━━━━━ Task inputs
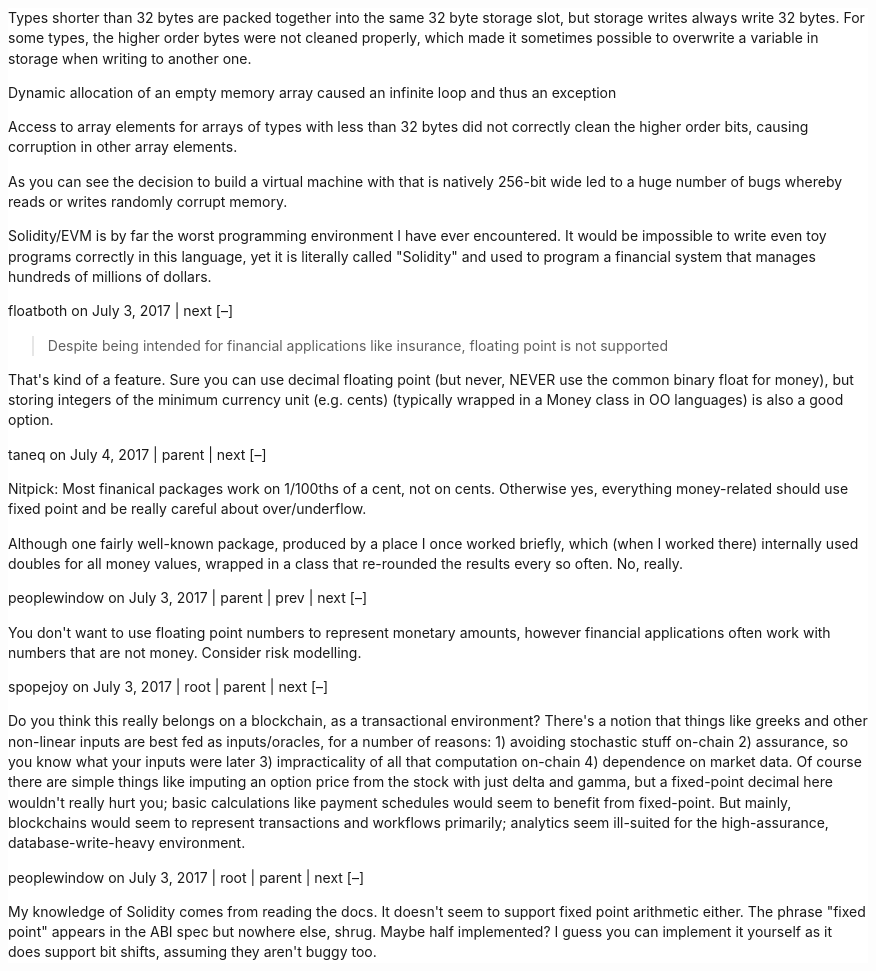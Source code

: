 Types shorter than 32 bytes are packed together into the same 32 byte storage slot, but storage writes always write 32 bytes. For some types, the higher order bytes were not cleaned properly, which made it sometimes possible to overwrite a variable in storage when writing to another one.

Dynamic allocation of an empty memory array caused an infinite loop and thus an exception

Access to array elements for arrays of types with less than 32 bytes did not correctly clean the higher order bits, causing corruption in other array elements.

As you can see the decision to build a virtual machine with that is natively 256-bit wide led to a huge number of bugs whereby reads or writes randomly corrupt memory.

Solidity/EVM is by far the worst programming environment I have ever encountered. It would be impossible to write even toy programs correctly in this language, yet it is literally called "Solidity" and used to program a financial system that manages hundreds of millions of dollars.


	
	
floatboth on July 3, 2017 | next [–]

> Despite being intended for financial applications like insurance, floating point is not supported

That's kind of a feature. Sure you can use decimal floating point (but never, NEVER use the common binary float for money), but storing integers of the minimum currency unit (e.g. cents) (typically wrapped in a Money class in OO languages) is also a good option.

	
	
taneq on July 4, 2017 | parent | next [–]

Nitpick: Most finanical packages work on 1/100ths of a cent, not on cents. Otherwise yes, everything money-related should use fixed point and be really careful about over/underflow.

Although one fairly well-known package, produced by a place I once worked briefly, which (when I worked there) internally used doubles for all money values, wrapped in a class that re-rounded the results every so often. No, really.

	
	
peoplewindow on July 3, 2017 | parent | prev | next [–]

You don't want to use floating point numbers to represent monetary amounts, however financial applications often work with numbers that are not money. Consider risk modelling.

	
	
spopejoy on July 3, 2017 | root | parent | next [–]

Do you think this really belongs on a blockchain, as a transactional environment? There's a notion that things like greeks and other non-linear inputs are best fed as inputs/oracles, for a number of reasons: 1) avoiding stochastic stuff on-chain 2) assurance, so you know what your inputs were later 3) impracticality of all that computation on-chain 4) dependence on market data. Of course there are simple things like imputing an option price from the stock with just delta and gamma, but a fixed-point decimal here wouldn't really hurt you; basic calculations like payment schedules would seem to benefit from fixed-point. But mainly, blockchains would seem to represent transactions and workflows primarily; analytics seem ill-suited for the high-assurance, database-write-heavy environment.

	
	
peoplewindow on July 3, 2017 | root | parent | next [–]

My knowledge of Solidity comes from reading the docs. It doesn't seem to support fixed point arithmetic either. The phrase "fixed point" appears in the ABI spec but nowhere else, shrug. Maybe half implemented? I guess you can implement it yourself as it does support bit shifts, assuming they aren't buggy too.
━━━━━━━━━━
Exercise directions.
Nothing but the records, restated word for word and stripped of images, belongs in the answer.

Solution for this exercise.
Source code

: Types shorter than 32 bytes are packed together into the same 32 byte storage slot, but storage writes always write 32 bytes. For some types, the higher order bytes were not cleaned properly, which made it sometimes possible to overwrite a variable in storage when writing to another one.

Dynamic allocation of an empty memory array caused an infinite loop and thus an exception

Access to array elements for arrays of types with less than 32 bytes did not correctly clean the higher order bits, causing corruption in other array elements.

As you can see the decision to build a virtual machine with that is natively 256-bit wide led to a huge number of bugs whereby reads or writes randomly corrupt memory.

Solidity/EVM is by far the worst programming environment I have ever encountered. It would be impossible to write even toy programs correctly in this language, yet it is literally called "Solidity" and used to program a financial system that manages hundreds of millions of dollars.


	
	
floatboth on July 3, 2017 | next [–]

> Despite being intended for financial applications like insurance, floating point is not supported

That's kind of a feature. Sure you can use decimal floating point (but never, NEVER use the common binary float for money), but storing integers of the minimum currency unit (e.g. cents) (typically wrapped in a Money class in OO languages) is also a good option.

	
	
taneq on July 4, 2017 | parent | next [–]

Nitpick: Most finanical packages work on 1/100ths of a cent, not on cents. Otherwise yes, everything money-related should use fixed point and be really careful about over/underflow.

Although one fairly well-known package, produced by a place I once worked briefly, which (when I worked there) internally used doubles for all money values, wrapped in a class that re-rounded the results every so often. No, really.

	
	
peoplewindow on July 3, 2017 | parent | prev | next [–]

You don't want to use floating point numbers to represent monetary amounts, however financial applications often work with numbers that are not money. Consider risk modelling.

	
	
spopejoy on July 3, 2017 | root | parent | next [–]

Do you think this really belongs on a blockchain, as a transactional environment? There's a notion that things like greeks and other non-linear inputs are best fed as inputs/oracles, for a number of reasons: 1) avoiding stochastic stuff on-chain 2) assurance, so you know what your inputs were later 3) impracticality of all that computation on-chain 4) dependence on market data. Of course there are simple things like imputing an option price from the stock with just delta and gamma, but a fixed-point decimal here wouldn't really hurt you; basic calculations like payment schedules would seem to benefit from fixed-point. But mainly, blockchains would seem to represent transactions and workflows primarily; analytics seem ill-suited for the high-assurance, database-write-heavy environment.

	
	
peoplewindow on July 3, 2017 | root | parent | next [–]

My knowledge of Solidity comes from reading the docs. It doesn't seem to support fixed point arithmetic either. The phrase "fixed point" appears in the ABI spec but nowhere else, shrug. Maybe half implemented? I guess you can implement it yourself as it does support bit shifts, assuming they aren't buggy too.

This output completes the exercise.